No todas las mujeres tenían recursos entonces para utilizar el lavadero oficial. Las que no podían pagar se buscaban la vida colándose de noche en la finca de don Avelino, que contaba con un gran cauce de agua que bajaba directamente de los cerros de Enix para alimentar la balsa y los huertos del propietario. Aquellas escaramuzas se hacían después de las doce de la noche, sin más luz que la de las estrellas, caminando de puntillas para no hacer ruido y contando con la colaboración de otras mujeres que se encargaban de vigilar por si acaso llegaba el guarda.





En aquel barrio remoto y empinado una tienda de comestibles era un santuario y también una aventura para los dueños que tenían que afrontar a diario el milagro de sobrevivir sabiendo que llegarían a la noche con más deudas pendientes escritas sobre un  papel de estraza que con dinero en el cajón. En aquellos años el arrabal tenía todas sus casas y sus cuevas pobladas por lo que había gente para poder tener dos tiendas, lo que no había era dinero. La más alta, casi en la cumbre, era la tienda de Rosario, y una cuesta más abajo estaba la de Matilde Corral. A la vista, la tienda de Matilde se diferenciaba del resto de las casas porque en la puerta había siempre apostados dos sacos, como dos centinelas; unas veces eran de patatas y otras de boniatos, que durante tanto tiempo fueron la cena oficial de los pobres.





La tienda de Matilde estaba formada por una habitación exterior hecha de obra, donde aparecía el mostrador, una gran estantería de madera donde había de todo como en un inmenso cambalache, y un juego de cañas con ganchos donde se mostraban las tripas de morcilla y de  chorizo que le traían de Benahadux. En un extremo de la habitación destacaba una tina de arenques que perfumaba la tienda y que se quedaba  vacía cada vez que caían cuatro gotas y era el día de hacer migas con arenques. En los costados de la tienda estaban las habitaciones donde dormían el matrimonio y los hijos, y dentro, en el interior de una  cueva, el almacén en el que se guardaba el vino, las garrafas de gas y las bolas de carbón que eran el combustible de las cocinas.

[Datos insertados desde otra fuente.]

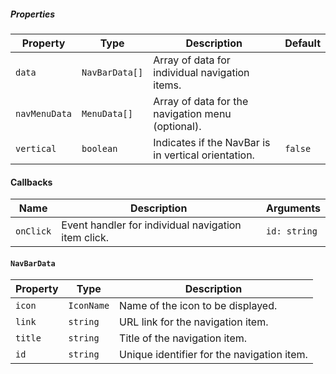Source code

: ##### Properties

| Property      | Type           | Description                                         | Default |
| ------------- | -------------- | --------------------------------------------------- | ------- |
| `data`        | `NavBarData[]` | Array of data for individual navigation items.      |         |
| `navMenuData` | `MenuData[]`   | Array of data for the navigation menu (optional).   |         |
| `vertical`    | `boolean`      | Indicates if the NavBar is in vertical orientation. | `false` |

#### Callbacks

| Name      | Description                                         | Arguments    |
| --------- | --------------------------------------------------- | ------------ |
| `onClick` | Event handler for individual navigation item click. | `id: string` |

#### `NavBarData`

| Property | Type       | Description                                |
| -------- | ---------- | ------------------------------------------ |
| `icon`   | `IconName` | Name of the icon to be displayed.          |
| `link`   | `string`   | URL link for the navigation item.          |
| `title`  | `string`   | Title of the navigation item.              |
| `id`     | `string`   | Unique identifier for the navigation item. |
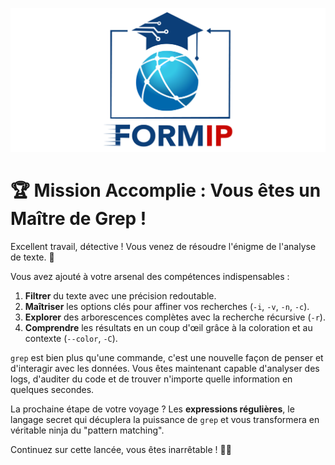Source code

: ![Formip](../assets/formip_logo_padded.png)
# 🏆 Mission Accomplie : Vous êtes un Maître de Grep !

Excellent travail, détective ! Vous venez de résoudre l'énigme de l'analyse de texte. 🎉

Vous avez ajouté à votre arsenal des compétences indispensables :
1. **Filtrer** du texte avec une précision redoutable.
2. **Maîtriser** les options clés pour affiner vos recherches (`-i`, `-v`, `-n`, `-c`).
3. **Explorer** des arborescences complètes avec la recherche récursive (`-r`).
4. **Comprendre** les résultats en un coup d'œil grâce à la coloration et au contexte (`--color`, `-C`).

`grep` est bien plus qu'une commande, c'est une nouvelle façon de penser et d'interagir avec les données. Vous êtes maintenant capable d'analyser des logs, d'auditer du code et de trouver n'importe quelle information en quelques secondes.

La prochaine étape de votre voyage ? Les **expressions régulières**, le langage secret qui décuplera la puissance de `grep` et vous transformera en véritable ninja du "pattern matching".

Continuez sur cette lancée, vous êtes inarrêtable ! 🐧✨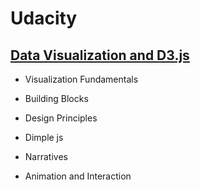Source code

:# **Udacity**

## **[Data Visualization and D3.js](https://www.udacity.com/course/data-visualization-and-d3js--ud507)**

- Visualization Fundamentals

- Building Blocks

- Design Principles

- Dimple js

- Narratives

- Animation and Interaction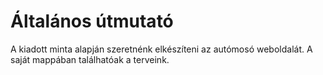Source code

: 
# Általános	útmutató

A kiadott minta alapján szeretnénk elkészíteni az autómosó weboldalát.
A saját mappában találhatóak a terveink.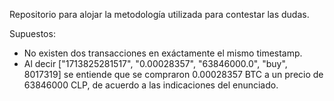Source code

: Repositorio para alojar la metodología utilizada para contestar las dudas.

Supuestos:
- No existen dos transacciones en exáctamente el mismo timestamp.
- Al decir ["1713825281517", "0.00028357", "63846000.0", "buy", 8017319] se entiende que se compraron 0.00028357 BTC a un precio de 63846000 CLP, de acuerdo a las indicaciones del enunciado.
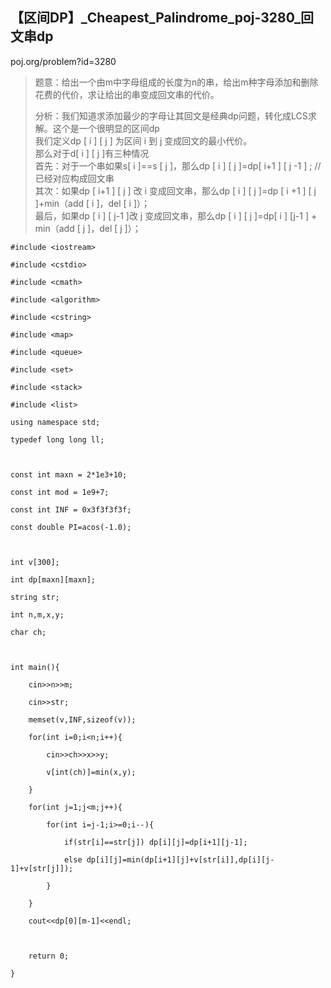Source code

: ## 【区间DP】_Cheapest_Palindrome_poj-3280_回文串dp

poj.org/problem?id=3280

> 题意：给出一个由m中字母组成的长度为n的串，给出m种字母添加和删除花费的代价，求让给出的串变成回文串的代价。
>
> 分析：我们知道求添加最少的字母让其回文是经典dp问题，转化成LCS求解。这个是一个很明显的区间dp  
>  我们定义dp [ i ] [ j ] 为区间 i 到 j 变成回文的最小代价。  
>  那么对于d[ i ] [ j ]有三种情况  
>  首先：对于一个串如果s[ i ]==s [ j ]，那么dp [ i ] [ j ]=dp[ i+1 ] [ j -1 ] ; //
> 已经对应构成回文串  
>  其次：如果dp [ i+1 ] [ j ] 改 i 变成回文串，那么dp [ i ] [ j ]=dp [ i +1 ] [ j ]+min（add
> [ i ]，del [ i ]）；  
>  最后，如果dp [ i ] [ j-1 ]改 j 变成回文串，那么dp [ i ] [ j ]=dp[ i ] [j-1 ] + min（add [
> j ]，del [ j ]）；
    
    
    ​#include <iostream>
    #include <cstdio>
    #include <cmath>
    #include <algorithm>
    #include <cstring>
    #include <map>
    #include <queue>
    #include <set>
    #include <stack>
    #include <list> 
    using namespace std;
    typedef long long ll;
    
    const int maxn = 2*1e3+10;
    const int mod = 1e9+7;
    const int INF = 0x3f3f3f3f;
    const double PI=acos(-1.0);
    
    int v[300];
    int dp[maxn][maxn];
    string str;
    int n,m,x,y;
    char ch;
    
    int main(){
    	cin>>n>>m;
    	cin>>str;
    	memset(v,INF,sizeof(v));
    	for(int i=0;i<n;i++){
    		cin>>ch>>x>>y;
    		v[int(ch)]=min(x,y);
    	}
    	for(int j=1;j<m;j++){
    		for(int i=j-1;i>=0;i--){
    			if(str[i]==str[j]) dp[i][j]=dp[i+1][j-1];
    			else dp[i][j]=min(dp[i+1][j]+v[str[i]],dp[i][j-1]+v[str[j]]);
    		}
    	}
    	cout<<dp[0][m-1]<<endl;
    	
    	return 0;
    } ​

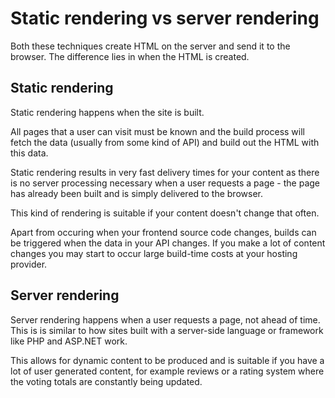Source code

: # Static rendering vs server rendering

Both these techniques create HTML on the server and send it to the browser. The difference lies in when the HTML is created.

## Static rendering
 
Static rendering happens when the site is built.

All pages that a user can visit must be known and the build process will fetch the data (usually from some kind of API) and build out the HTML with this data.

Static rendering results in very fast delivery times for your content as there is no server processing necessary when a user requests a page - the page has already been built and is simply delivered to the browser.

This kind of rendering is suitable if your content doesn't change that often.

Apart from occuring when your frontend source code changes, builds can be triggered when the data in your API changes. If you make a lot of content changes you may start to occur large build-time costs at your hosting provider. 

## Server rendering

Server rendering happens when a user requests a page, not ahead of time. This is is similar to how sites built with a server-side language or framework like PHP and ASP.NET work.

This allows for dynamic content to be produced and is suitable if you have a lot of user generated content, for example reviews or a rating system where the voting totals are constantly being updated.
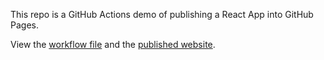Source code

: This repo is a GitHub Actions demo of publishing a React App into GitHub Pages.

View the [workflow file](./.github/workflows/ci.yml) and the [published website](https://xiezh3.github.io/github-actions-demo).
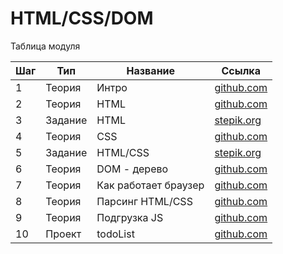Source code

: # HTML/CSS/DOM

Таблица модуля

| Шаг | Тип     | Название             | Ссылка                                                            |
| --- | ------- | -------------------- | ----------------------------------------------------------------- |
| 1   | Теория  | Интро                | [github.com](./intro/)                                            |
| 2   | Теория  | HTML                 | [github.com](./html/)                                             |
| 3   | Задание | HTML                 | [stepik.org](https://stepik.org/lesson/691539/step/1?unit=691086) |
| 4   | Теория  | CSS                  | [github.com](./css/)                                              |
| 5   | Задание | HTML/CSS             | [stepik.org](https://stepik.org/lesson/691539/step/2?unit=691086) |
| 6   | Теория  | DOM - дерево         | [github.com](./dom)                                               |
| 7   | Теория  | Как работает браузер | [github.com](./how-browser-works/)                                |
| 8   | Теория  | Парсинг HTML/CSS     | [github.com](./parse-html-css/)                                   |
| 9   | Теория  | Подгрузка JS         | [github.com](./parse-js/)                                         |
| 10   | Проект  | todoList             | [github.com](./todo-list)                                         |

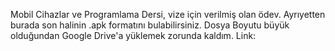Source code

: Mobil Cihazlar ve Programlama Dersi, vize için verilmiş olan ödev.
Ayrıyetten burada son halinin .apk formatını bulabilirsiniz.
Dosya Boyutu büyük olduğundan Google Drive'a yüklemek zorunda kaldım.
Link: 
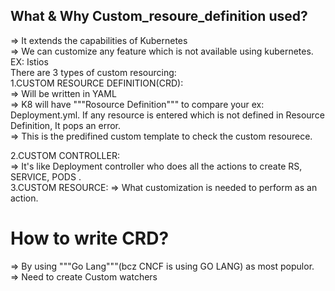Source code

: What & Why Custom_resoure_definition used?
---------------------
  => It extends the capabilities of Kubernetes  
  => We can customize any feature which is not available using kubernetes.   
  EX: Istios  
    There are 3 types of custom resourcing:  
1.CUSTOM RESOURCE DEFINITION(CRD):   
  => Will be written in YAML   
  => K8 will have """Rosource Definition""" to compare your ex: Deployment.yml. If any resource is entered  which is not defined in Resource Definition, It pops an error.  
  => This is the predifined custom template to check the custom resourece.   
  
2.CUSTOM CONTROLLER:  
    => It's like Deployment controller who does all the actions to create RS, SERVICE, PODS .  
3.CUSTOM RESOURCE:
    => What customization is needed to perform as an action.  

How to write CRD? 
================  
  => By using """Go Lang"""(bcz CNCF is using GO LANG) as most populor.  
  => Need to create Custom watchers  
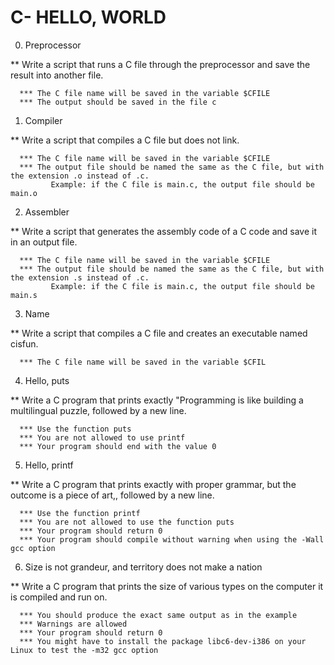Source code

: # C- HELLO, WORLD

0. Preprocessor

** Write a script that runs a C file through the preprocessor and save the result into another file.

      *** The C file name will be saved in the variable $CFILE
      *** The output should be saved in the file c

1. Compiler

** Write a script that compiles a C file but does not link.

      *** The C file name will be saved in the variable $CFILE
      *** The output file should be named the same as the C file, but with the extension .o instead of .c.
             Example: if the C file is main.c, the output file should be main.o

2. Assembler

** Write a script that generates the assembly code of a C code and save it in an output file.

      *** The C file name will be saved in the variable $CFILE
      *** The output file should be named the same as the C file, but with the extension .s instead of .c.
             Example: if the C file is main.c, the output file should be main.s

3. Name

** Write a script that compiles a C file and creates an executable named cisfun.

      *** The C file name will be saved in the variable $CFIL

4. Hello, puts

** Write a C program that prints exactly "Programming is like building a multilingual puzzle, followed by a new line.

      *** Use the function puts
      *** You are not allowed to use printf
      *** Your program should end with the value 0

5. Hello, printf

** Write a C program that prints exactly with proper grammar, but the outcome is a piece of art,, followed by a new line.

      *** Use the function printf
      *** You are not allowed to use the function puts
      *** Your program should return 0
      *** Your program should compile without warning when using the -Wall gcc option

6. Size is not grandeur, and territory does not make a nation

** Write a C program that prints the size of various types on the computer it is compiled and run on.

      *** You should produce the exact same output as in the example
      *** Warnings are allowed
      *** Your program should return 0
      *** You might have to install the package libc6-dev-i386 on your Linux to test the -m32 gcc option
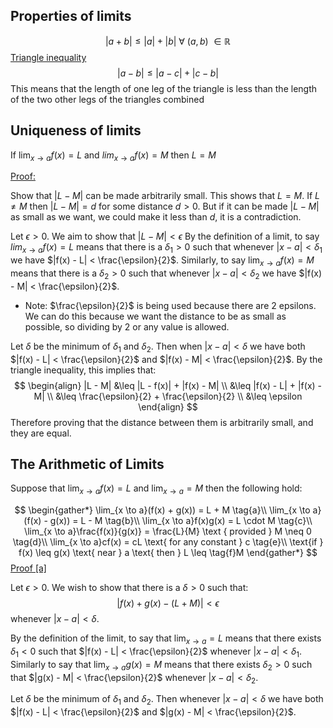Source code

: ## Properties of limits

$$
|a + b| \leq |a| + |b|\ \forall\ (a,b)\ \in \mathbb{R}
$$
<u>Triangle inequality</u>
$$
|a-b| \leq |a-c| + |c-b|
$$
This means that the length of one leg of the triangle is less than the length of the two other legs of the triangles combined

## Uniqueness of limits

If $\lim_{x \to a} f(x) = L$ and $lim_{x \to a} f(x) = M$ then $L = M$

<u>Proof:</u>

Show that $|L - M|$ can be made arbitrarily small. This shows that $L = M$. If $L \neq M$ then $|L - M| = d$ for some distance $d > 0$. But if it can be made $|L - M|$ as small as we want, we could make it less than $d$, it is a contradiction.

Let $\epsilon > 0$. We aim to show that $|L - M| < \epsilon$ By the definition of a limit, to say $lim_{x \to a} f(x) = L$ means that there is a $\delta_1 > 0$ such that whenever $|x - a| < \delta_1$ we have $|f(x) - L| < \frac{\epsilon}{2}$. Similarly, to say $\lim_{x \to a} f(x) = M$ means that there is a $\delta_2 > 0$ such that whenever $|x - a| < \delta_2$ we have $|f(x) - M| < \frac{\epsilon}{2}$. 

- Note: $\frac{\epsilon}{2}$ is being used because there are 2 epsilons. We can do this because we want the distance to be as small as possible, so dividing by 2 or any value is allowed.

Let $\delta$ be the minimum of $\delta_1$ and $\delta_2$. Then when $|x-a| < \delta$ we have both $|f(x) - L| < \frac{\epsilon}{2}$ and $|f(x) - M| < \frac{\epsilon}{2}$. By the triangle inequality, this implies that:
$$
\begin{align}
|L - M| &\leq |L - f(x)| + |f(x) - M| \\
&\leq |f(x) - L| + |f(x) - M| \\
&\leq \frac{\epsilon}{2} + \frac{\epsilon}{2} \\
&\leq \epsilon
\end{align}
$$
Therefore proving that the distance between them is arbitrarily small, and they are equal.

## The Arithmetic of Limits

Suppose that $\lim_{x \to a}f(x) = L$ and $\lim_{x \to a} = M$ then the following hold:

$$
\begin{gather*}
\lim_{x \to a}(f(x) + g(x)) = L + M  \tag{a}\\
\lim_{x \to a}(f(x) - g(x)) = L - M \tag{b}\\
\lim_{x \to a}f(x)g(x) = L \cdot M \tag{c}\\
\lim_{x \to a}\frac{f(x)}{g(x)} = \frac{L}{M} \text { provided } M \neq 0 \tag{d}\\
\lim_{x \to a}cf(x) = cL \text{ for any constant } c \tag{e}\\
\text{if } f(x) \leq g(x) \text{ near } a \text{ then } L \leq \tag{f}M
\end{gather*}
$$
<u>Proof [a]</u>

Let $\epsilon > 0$. We wish to show that there is a $\delta > 0$ such that:
$$
|f(x) + g(x) - (L + M)| < \epsilon
$$
whenever $|x - a| < \delta$.

By the definition of the limit, to say that $\lim_{x \to a} = L$ means that there exists $\delta_1 < 0$ such that $|f(x) - L| < \frac{\epsilon}{2}$ whenever $|x - a| < \delta_1$. Similarly to say that $\lim_{x \to a} g(x) = M$ means that there exists $\delta_2 > 0$ such that $|g(x) - M| < \frac{\epsilon}{2}$ whenever $|x - a| < \delta_2$.

Let $\delta$ be the minimum of $\delta_1$ and $\delta_2$. Then whenever $|x-a| < \delta$ we have both $|f(x) - L| < \frac{\epsilon}{2}$ and $|g(x) - M| < \frac{\epsilon}{2}$. 
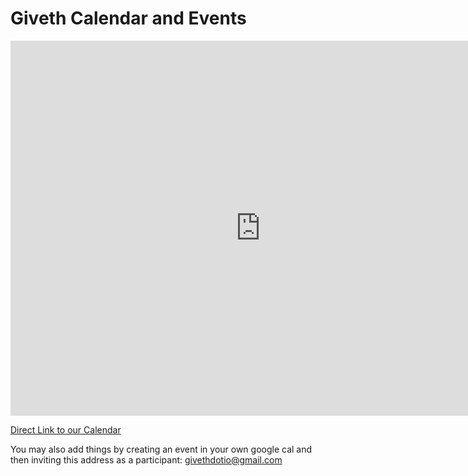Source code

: # Giveth Calendar and Events

<iframe src="https://calendar.google.com/calendar/embed?height=600&amp;wkst=1&amp;bgcolor=%23FFFFFF&amp;src=givethdotio%40gmail.com&amp;color=%2342104A&amp;ctz=Europe%2FVienna" style="border-width:0" width="800" height="600" frameborder="0" scrolling="no"></iframe>

[Direct Link to our Calendar](https://calendar.google.com/calendar/embed?src=givethdotio@gmail.com&pli=1)

You may also add things by creating an event in your own google cal and then inviting this address as a participant: givethdotio@gmail.com
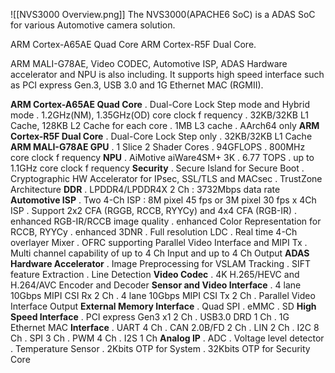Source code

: ![[NVS3000 Overview.png]]
The NVS3000(APACHE6 SoC) is a ADAS SoC for various Automotive camera solution. 

ARM Cortex-A65AE Quad Core 
ARM Cortex-R5F Dual Core.

ARM MALI-G78AE, Video CODEC, Automotive ISP, ADAS Hardware accelerator and NPU is also including. 
It supports high speed interface such as PCI express Gen.3, USB 3.0 and 1G Ethernet MAC (RGMII).

**ARM Cortex-A65AE Quad Core**
	. Dual-Core Lock Step mode and Hybrid mode
	. 1.2GHz(NM), 1.35GHz(OD) core clock f requency
	. 32KB/32KB L1 Cache, 128KB L2 Cache for each core
	. 1MB L3 cache
	. AArch64 only
**ARM Cortex-R5F Dual Core**
	. Dual-Core Lock Step only
	. 32KB/32KB L1 Cache
**ARM MALI-G78AE GPU**
	. 1 Slice 2 Shader Cores
	. 94GFLOPS
	. 800MHz core clock f requency
**NPU**
	. AiMotive aiWare4SM+ 3K
	. 6.77 TOPS
	. up to 1.1GHz core clock f requency
**Security**
	. Secure Island for Secure Boot
	. Cryptographic HW Accelerator for IPsec, SSL/TLS and MACsec
	. TrustZone Architecture
**DDR**
	. LPDDR4/LPDDR4X 2 Ch
		: 3732Mbps data rate
**Automotive ISP**
	. Two 4-Ch ISP
		: 8M pixel 45 fps or 3M pixel 30 fps x 4Ch ISP
	. Support 2x2 CFA (RGGB, RCCB, RYYCy) and 4x4 CFA (RGB-IR)
	. enhanced RGB-IR/RCCB image quality
	. enhanced Color Representation for RCCB, RYYCy
	. enhanced 3DNR
	. Full resolution LDC
	. Real time 4-Ch overlayer Mixer
	. OFRC supporting Parallel Video Interface and MIPI Tx
	. Multi channel capability of up to 4 Ch Input and up to 4 Ch Output
**ADAS Hardware Accelerator**
	. Image Preprocessing for VSLAM Tracking
	. SIFT feature Extraction
	. Line Detection
**Video Codec**
	. 4K H.265/HEVC and H.264/AVC Encoder and Decoder
**Sensor and Video Interface**
	. 4 lane 10Gbps MIPI CSI Rx 2 Ch
	. 4 lane 10Gbps MIPI CSI Tx 2 Ch
	. Parallel Video Interface Output
**External Memory Interface**
	. Quad SPI
	. eMMC
	. SD
**High Speed Interface**
	. PCI express Gen3 x1 2 Ch
	. USB3.0 DRD 1 Ch
	. 1G Ethernet MAC
**Interface**
	. UART 4 Ch
	. CAN 2.0B/FD 2 Ch
	. LIN 2 Ch
	. I2C 8 Ch
	. SPI 3 Ch
	. PWM 4 Ch
	. I2S 1 Ch
**Analog IP**
	. ADC
	. Voltage level detector
	. Temperature Sensor
	. 2Kbits OTP for System
	. 32Kbits OTP for Security Core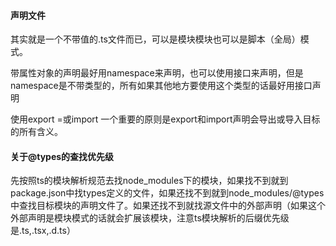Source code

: #### 声明文件

其实就是一个不带值的.ts文件而已，可以是模块模块也可以是脚本（全局）模式。

带属性对象的声明最好用namespace来声明，也可以使用接口来声明，但是namespace是不带类型的，所有如果其他地方要使用这个类型的话最好用接口声明

使用export =或import
一个重要的原则是export和import声明会导出或导入目标的所有含义。

#### 关于@types的查找优先级

先按照ts的模块解析规范去找node_modules下的模块，如果找不到就到package.json中找types定义的文件，如果还找不到就到node_modules/@types中查找目标模块的声明文件了。如果还找不到就找源文件中的外部声明（如果这个外部声明是模块模式的话就会扩展该模块，注意ts模块解析的后缀优先级是.ts,.tsx,.d.ts）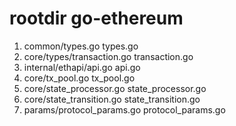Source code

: # rootdir go-ethereum

1. common/types.go types.go
2. core/types/transaction.go transaction.go
3. internal/ethapi/api.go api.go
4. core/tx_pool.go tx_pool.go
5. core/state_processor.go state_processor.go
6. core/state_transition.go state_transition.go
7. params/protocol_params.go protocol_params.go
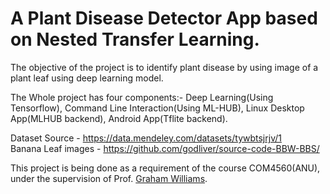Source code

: # A Plant Disease Detector App based on Nested Transfer Learning.
The objective of the project is to identify plant disease by using image of a plant leaf using deep learning model.

The Whole project has four components:- Deep Learning(Using Tensorflow), Command Line Interaction(Using ML-HUB), Linux Desktop App(MLHUB backend), Android App(Tflite backend).

Dataset Source - https://data.mendeley.com/datasets/tywbtsjrjv/1
<br>Banana Leaf images - https://github.com/godliver/source-code-BBW-BBS/

This project is being done as a requirement of the course COM4560(ANU), under the supervision of Prof. <a href = "https://cecs.anu.edu.au/people/graham-williams">Graham Williams</a>.
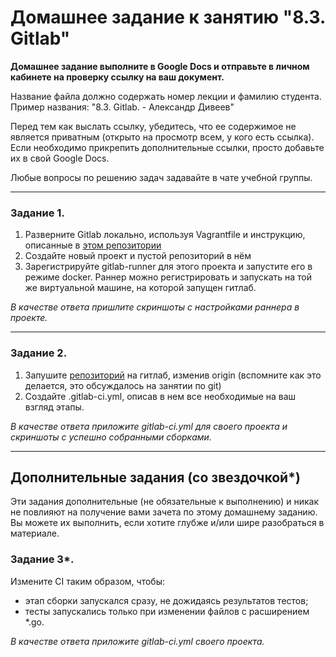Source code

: # Домашнее задание к занятию "8.3. Gitlab"

**Домашнее задание выполните в Google Docs и отправьте в личном кабинете на проверку ссылку на ваш документ.**

Название файла должно содержать номер лекции и фамилию студента. Пример названия: "8.3. Gitlab. - Александр Дивеев"

Перед тем как выслать ссылку, убедитесь, что ее содержимое не является приватным (открыто на просмотр всем, у кого есть ссылка). Если необходимо прикрепить дополнительные ссылки, просто добавьте их в свой Google Docs.

Любые вопросы по решению задач задавайте в чате учебной группы.

---

### Задание 1.

1. Разверните Gitlab локально, используя Vagrantfile и инструкцию, описанные в [этом репозитории](https://github.com/kozl/netology-gitlab) 
2. Создайте новый проект и пустой репозиторий в нём
3. Зарегистрируйте gitlab-runner для этого проекта и запустите его в режиме docker. Раннер можно регистрировать и запускать на той же виртуальной машине, на которой запущен гитлаб.

*В качестве ответа пришлите скриншоты с настройками раннера в проекте.*

---

### Задание 2.


1. Запушите [репозиторий](https://github.com/killmeplz/netology-test) на гитлаб, изменив origin (вспомните как это делается, это обсуждалось на занятии по git)
2. Создайте .gitlab-ci.yml, описав в нем все необходимые на ваш взгляд этапы.

*В качестве ответа приложите gitlab-ci.yml для своего проекта и скриншоты с успешно собранными сборками.*

---
## Дополнительные задания (со звездочкой*)

Эти задания дополнительные (не обязательные к выполнению) и никак не повлияют на получение вами зачета по этому домашнему заданию. Вы можете их выполнить, если хотите глубже и/или шире разобраться в материале.

### Задание 3*.

Измените CI таким образом, чтобы:
 - этап сборки запускался сразу, не дожидаясь результатов тестов;
 - тесты запускались только при изменении файлов с расширением *.go.

*В качестве ответа приложите gitlab-ci.yml своего проекта.*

Matilde era la que llevaba el negocio porque su marido, Tomás Asensio, trabajaba en la construcción del puerto pesquero para poder llevar un sueldo seguro a la casa. La tienda daba para ir tirando porque la clientela iba siempre con el dinero justo para sobrevivir y a veces con los bolsillos vacíos, por lo que la tendera no tenía otra salida que dar fiao, sabiendo con certeza que muchas de aquellas parroquianas no tendrían ninguna oportunidad de poder saldar  sus deudas. Una de las hijas de la dueña, Matilde Asensio, que entonces era una niña, cuenta ue su madre tuvo que cerrar la tienda porque no les cobraba a los pobres en un barrio donde casi todo el mundo lo era. A pesar de las penurias de la época, asegura que la gente convivía con una familiaridad que hoy no existe, y que los niños como ella disfrutaban de aquella vida al aire libre de lumbres compartidas en invierno y de veranos durmiendo en las puertas.